> [Source data]
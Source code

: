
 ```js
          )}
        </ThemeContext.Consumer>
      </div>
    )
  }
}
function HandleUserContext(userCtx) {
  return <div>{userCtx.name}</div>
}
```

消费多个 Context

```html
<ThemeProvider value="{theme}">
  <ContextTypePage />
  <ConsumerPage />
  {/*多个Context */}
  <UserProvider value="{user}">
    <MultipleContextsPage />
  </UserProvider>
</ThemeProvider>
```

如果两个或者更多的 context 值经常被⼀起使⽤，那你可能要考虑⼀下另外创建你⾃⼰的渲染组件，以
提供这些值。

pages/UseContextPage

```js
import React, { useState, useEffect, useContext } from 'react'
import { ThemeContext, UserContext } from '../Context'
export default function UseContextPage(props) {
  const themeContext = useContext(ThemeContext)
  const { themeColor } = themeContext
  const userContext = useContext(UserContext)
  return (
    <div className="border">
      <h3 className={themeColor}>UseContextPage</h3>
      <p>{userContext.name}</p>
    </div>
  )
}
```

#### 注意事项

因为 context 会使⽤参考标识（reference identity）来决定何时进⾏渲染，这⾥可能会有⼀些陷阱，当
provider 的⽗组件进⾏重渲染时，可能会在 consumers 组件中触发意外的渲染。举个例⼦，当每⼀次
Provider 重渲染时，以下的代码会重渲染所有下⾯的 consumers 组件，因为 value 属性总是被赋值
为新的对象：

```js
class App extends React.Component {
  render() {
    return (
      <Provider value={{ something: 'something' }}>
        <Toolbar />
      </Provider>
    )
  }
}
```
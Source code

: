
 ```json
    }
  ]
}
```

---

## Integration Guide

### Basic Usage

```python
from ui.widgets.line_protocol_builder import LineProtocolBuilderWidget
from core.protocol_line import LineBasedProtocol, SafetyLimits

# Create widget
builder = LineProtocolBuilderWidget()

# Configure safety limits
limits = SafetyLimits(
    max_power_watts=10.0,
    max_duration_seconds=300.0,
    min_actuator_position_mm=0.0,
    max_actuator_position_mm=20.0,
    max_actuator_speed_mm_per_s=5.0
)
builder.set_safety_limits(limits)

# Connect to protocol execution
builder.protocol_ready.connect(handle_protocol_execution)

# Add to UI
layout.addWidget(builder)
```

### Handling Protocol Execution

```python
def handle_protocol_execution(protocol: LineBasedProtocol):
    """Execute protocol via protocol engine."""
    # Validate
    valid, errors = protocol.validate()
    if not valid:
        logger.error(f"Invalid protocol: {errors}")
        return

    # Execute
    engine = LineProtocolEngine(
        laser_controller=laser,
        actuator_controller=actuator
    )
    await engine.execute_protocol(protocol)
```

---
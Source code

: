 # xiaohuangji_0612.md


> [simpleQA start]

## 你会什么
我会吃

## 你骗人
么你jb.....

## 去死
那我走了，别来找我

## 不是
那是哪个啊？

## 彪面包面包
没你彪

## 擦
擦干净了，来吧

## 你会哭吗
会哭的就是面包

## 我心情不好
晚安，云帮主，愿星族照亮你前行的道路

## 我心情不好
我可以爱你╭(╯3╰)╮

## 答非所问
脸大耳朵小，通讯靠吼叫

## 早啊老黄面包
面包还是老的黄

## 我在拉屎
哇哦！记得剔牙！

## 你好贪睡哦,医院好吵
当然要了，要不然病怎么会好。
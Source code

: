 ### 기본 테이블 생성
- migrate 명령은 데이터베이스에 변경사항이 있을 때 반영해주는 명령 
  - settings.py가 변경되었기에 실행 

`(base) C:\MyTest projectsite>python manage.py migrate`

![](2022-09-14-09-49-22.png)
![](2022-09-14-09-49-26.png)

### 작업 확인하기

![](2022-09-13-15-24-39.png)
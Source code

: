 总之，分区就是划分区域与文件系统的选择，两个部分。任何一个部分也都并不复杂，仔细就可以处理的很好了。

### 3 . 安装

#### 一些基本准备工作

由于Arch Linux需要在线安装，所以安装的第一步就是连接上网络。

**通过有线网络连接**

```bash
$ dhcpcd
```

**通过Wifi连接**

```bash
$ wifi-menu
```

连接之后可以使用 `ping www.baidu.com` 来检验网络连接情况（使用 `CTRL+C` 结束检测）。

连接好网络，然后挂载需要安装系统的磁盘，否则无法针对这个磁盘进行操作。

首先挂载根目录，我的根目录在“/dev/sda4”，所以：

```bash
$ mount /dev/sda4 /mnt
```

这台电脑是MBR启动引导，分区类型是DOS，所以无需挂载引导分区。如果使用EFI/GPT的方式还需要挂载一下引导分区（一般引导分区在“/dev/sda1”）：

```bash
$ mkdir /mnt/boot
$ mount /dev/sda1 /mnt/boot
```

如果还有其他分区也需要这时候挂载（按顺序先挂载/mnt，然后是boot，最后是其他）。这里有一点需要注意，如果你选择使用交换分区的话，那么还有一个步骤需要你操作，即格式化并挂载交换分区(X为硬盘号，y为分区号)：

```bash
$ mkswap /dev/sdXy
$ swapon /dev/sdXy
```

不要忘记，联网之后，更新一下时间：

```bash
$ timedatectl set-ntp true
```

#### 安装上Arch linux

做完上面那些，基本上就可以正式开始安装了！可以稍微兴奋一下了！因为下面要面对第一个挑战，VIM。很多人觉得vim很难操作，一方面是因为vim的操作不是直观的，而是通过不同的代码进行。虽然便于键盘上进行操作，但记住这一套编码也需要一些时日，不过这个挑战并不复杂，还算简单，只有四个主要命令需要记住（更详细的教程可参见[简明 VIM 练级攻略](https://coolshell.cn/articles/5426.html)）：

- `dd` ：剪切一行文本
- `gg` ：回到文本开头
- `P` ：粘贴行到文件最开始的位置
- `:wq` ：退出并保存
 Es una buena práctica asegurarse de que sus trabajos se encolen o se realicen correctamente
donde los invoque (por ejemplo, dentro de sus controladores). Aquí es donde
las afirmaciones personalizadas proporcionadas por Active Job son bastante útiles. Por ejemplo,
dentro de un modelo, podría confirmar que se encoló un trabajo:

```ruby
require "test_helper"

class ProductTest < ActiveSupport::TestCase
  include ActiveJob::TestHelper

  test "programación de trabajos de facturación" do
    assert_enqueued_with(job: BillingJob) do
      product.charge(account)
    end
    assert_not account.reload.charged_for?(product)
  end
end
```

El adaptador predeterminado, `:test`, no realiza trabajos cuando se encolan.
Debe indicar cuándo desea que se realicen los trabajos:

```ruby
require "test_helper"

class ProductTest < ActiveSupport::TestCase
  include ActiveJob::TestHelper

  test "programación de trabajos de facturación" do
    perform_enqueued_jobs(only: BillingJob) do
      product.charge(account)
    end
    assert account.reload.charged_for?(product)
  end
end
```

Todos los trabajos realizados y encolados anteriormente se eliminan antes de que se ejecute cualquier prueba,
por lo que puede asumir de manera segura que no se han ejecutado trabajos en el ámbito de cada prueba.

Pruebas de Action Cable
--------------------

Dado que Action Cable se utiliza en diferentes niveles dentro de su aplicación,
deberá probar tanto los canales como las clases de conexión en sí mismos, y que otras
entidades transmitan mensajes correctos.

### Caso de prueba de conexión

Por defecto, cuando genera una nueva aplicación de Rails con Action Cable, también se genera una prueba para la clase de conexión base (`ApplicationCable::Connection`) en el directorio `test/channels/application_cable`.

> [What to produce] Give back each entry exactly as it was written.

> [Reply]
Source code

:
 ```js
          )}
        </ThemeContext.Consumer>
      </div>
    )
  }
}
function HandleUserContext(userCtx) {
  return <div>{userCtx.name}</div>
}
```

消费多个 Context

```html
<ThemeProvider value="{theme}">
  <ContextTypePage />
  <ConsumerPage />
  {/*多个Context */}
  <UserProvider value="{user}">
    <MultipleContextsPage />
  </UserProvider>
</ThemeProvider>
```

如果两个或者更多的 context 值经常被⼀起使⽤，那你可能要考虑⼀下另外创建你⾃⼰的渲染组件，以
提供这些值。

pages/UseContextPage

```js
import React, { useState, useEffect, useContext } from 'react'
import { ThemeContext, UserContext } from '../Context'
export default function UseContextPage(props) {
  const themeContext = useContext(ThemeContext)
  const { themeColor } = themeContext
  const userContext = useContext(UserContext)
  return (
    <div className="border">
      <h3 className={themeColor}>UseContextPage</h3>
      <p>{userContext.name}</p>
    </div>
  )
}
```

#### 注意事项

因为 context 会使⽤参考标识（reference identity）来决定何时进⾏渲染，这⾥可能会有⼀些陷阱，当
provider 的⽗组件进⾏重渲染时，可能会在 consumers 组件中触发意外的渲染。举个例⼦，当每⼀次
Provider 重渲染时，以下的代码会重渲染所有下⾯的 consumers 组件，因为 value 属性总是被赋值
为新的对象：

```js
class App extends React.Component {
  render() {
    return (
      <Provider value={{ something: 'something' }}>
        <Toolbar />
      </Provider>
    )
  }
}
```
Source code

:
 ```json
    }
  ]
}
```

---

## Integration Guide

### Basic Usage

```python
from ui.widgets.line_protocol_builder import LineProtocolBuilderWidget
from core.protocol_line import LineBasedProtocol, SafetyLimits

# Create widget
builder = LineProtocolBuilderWidget()

# Configure safety limits
limits = SafetyLimits(
    max_power_watts=10.0,
    max_duration_seconds=300.0,
    min_actuator_position_mm=0.0,
    max_actuator_position_mm=20.0,
    max_actuator_speed_mm_per_s=5.0
)
builder.set_safety_limits(limits)

# Connect to protocol execution
builder.protocol_ready.connect(handle_protocol_execution)

# Add to UI
layout.addWidget(builder)
```

### Handling Protocol Execution

```python
def handle_protocol_execution(protocol: LineBasedProtocol):
    """Execute protocol via protocol engine."""
    # Validate
    valid, errors = protocol.validate()
    if not valid:
        logger.error(f"Invalid protocol: {errors}")
        return

    # Execute
    engine = LineProtocolEngine(
        laser_controller=laser,
        actuator_controller=actuator
    )
    await engine.execute_protocol(protocol)
```

---
Source code

: # xiaohuangji_0612.md


> [simpleQA start]

## 你会什么
我会吃

## 你骗人
么你jb.....

## 去死
那我走了，别来找我

## 不是
那是哪个啊？

## 彪面包面包
没你彪

## 擦
擦干净了，来吧

## 你会哭吗
会哭的就是面包

## 我心情不好
晚安，云帮主，愿星族照亮你前行的道路

## 我心情不好
我可以爱你╭(╯3╰)╮

## 答非所问
脸大耳朵小，通讯靠吼叫

## 早啊老黄面包
面包还是老的黄

## 我在拉屎
哇哦！记得剔牙！

## 你好贪睡哦,医院好吵
当然要了，要不然病怎么会好。
Source code

: ### 기본 테이블 생성
- migrate 명령은 데이터베이스에 변경사항이 있을 때 반영해주는 명령 
  - settings.py가 변경되었기에 실행 

`(base) C:\MyTest projectsite>python manage.py migrate`

![](2022-09-14-09-49-22.png)
![](2022-09-14-09-49-26.png)

### 작업 확인하기

![](2022-09-13-15-24-39.png)
Source code

: 总之，分区就是划分区域与文件系统的选择，两个部分。任何一个部分也都并不复杂，仔细就可以处理的很好了。

### 3 . 安装

#### 一些基本准备工作

由于Arch Linux需要在线安装，所以安装的第一步就是连接上网络。

**通过有线网络连接**

```bash
$ dhcpcd
```

**通过Wifi连接**

```bash
$ wifi-menu
```

连接之后可以使用 `ping www.baidu.com` 来检验网络连接情况（使用 `CTRL+C` 结束检测）。

连接好网络，然后挂载需要安装系统的磁盘，否则无法针对这个磁盘进行操作。

首先挂载根目录，我的根目录在“/dev/sda4”，所以：

```bash
$ mount /dev/sda4 /mnt
```

这台电脑是MBR启动引导，分区类型是DOS，所以无需挂载引导分区。如果使用EFI/GPT的方式还需要挂载一下引导分区（一般引导分区在“/dev/sda1”）：

```bash
$ mkdir /mnt/boot
$ mount /dev/sda1 /mnt/boot
```

如果还有其他分区也需要这时候挂载（按顺序先挂载/mnt，然后是boot，最后是其他）。这里有一点需要注意，如果你选择使用交换分区的话，那么还有一个步骤需要你操作，即格式化并挂载交换分区(X为硬盘号，y为分区号)：

```bash
$ mkswap /dev/sdXy
$ swapon /dev/sdXy
```

不要忘记，联网之后，更新一下时间：

```bash
$ timedatectl set-ntp true
```

#### 安装上Arch linux

做完上面那些，基本上就可以正式开始安装了！可以稍微兴奋一下了！因为下面要面对第一个挑战，VIM。很多人觉得vim很难操作，一方面是因为vim的操作不是直观的，而是通过不同的代码进行。虽然便于键盘上进行操作，但记住这一套编码也需要一些时日，不过这个挑战并不复杂，还算简单，只有四个主要命令需要记住（更详细的教程可参见[简明 VIM 练级攻略](https://coolshell.cn/articles/5426.html)）：

- `dd` ：剪切一行文本
- `gg` ：回到文本开头
- `P` ：粘贴行到文件最开始的位置
- `:wq` ：退出并保存
 Es una buena práctica asegurarse de que sus trabajos se encolen o se realicen correctamente
donde los invoque (por ejemplo, dentro de sus controladores). Aquí es donde
las afirmaciones personalizadas proporcionadas por Active Job son bastante útiles. Por ejemplo,
dentro de un modelo, podría confirmar que se encoló un trabajo:

```ruby
require "test_helper"

class ProductTest < ActiveSupport::TestCase
  include ActiveJob::TestHelper

  test "programación de trabajos de facturación" do
    assert_enqueued_with(job: BillingJob) do
      product.charge(account)
    end
    assert_not account.reload.charged_for?(product)
  end
end
```

El adaptador predeterminado, `:test`, no realiza trabajos cuando se encolan.
Debe indicar cuándo desea que se realicen los trabajos:

```ruby
require "test_helper"

class ProductTest < ActiveSupport::TestCase
  include ActiveJob::TestHelper

  test "programación de trabajos de facturación" do
    perform_enqueued_jobs(only: BillingJob) do
      product.charge(account)
    end
    assert account.reload.charged_for?(product)
  end
end
```

Todos los trabajos realizados y encolados anteriormente se eliminan antes de que se ejecute cualquier prueba,
por lo que puede asumir de manera segura que no se han ejecutado trabajos en el ámbito de cada prueba.

Pruebas de Action Cable
--------------------

Dado que Action Cable se utiliza en diferentes niveles dentro de su aplicación,
deberá probar tanto los canales como las clases de conexión en sí mismos, y que otras
entidades transmitan mensajes correctos.

### Caso de prueba de conexión

Por defecto, cuando genera una nueva aplicación de Rails con Action Cable, también se genera una prueba para la clase de conexión base (`ApplicationCable::Connection`) en el directorio `test/channels/application_cable`.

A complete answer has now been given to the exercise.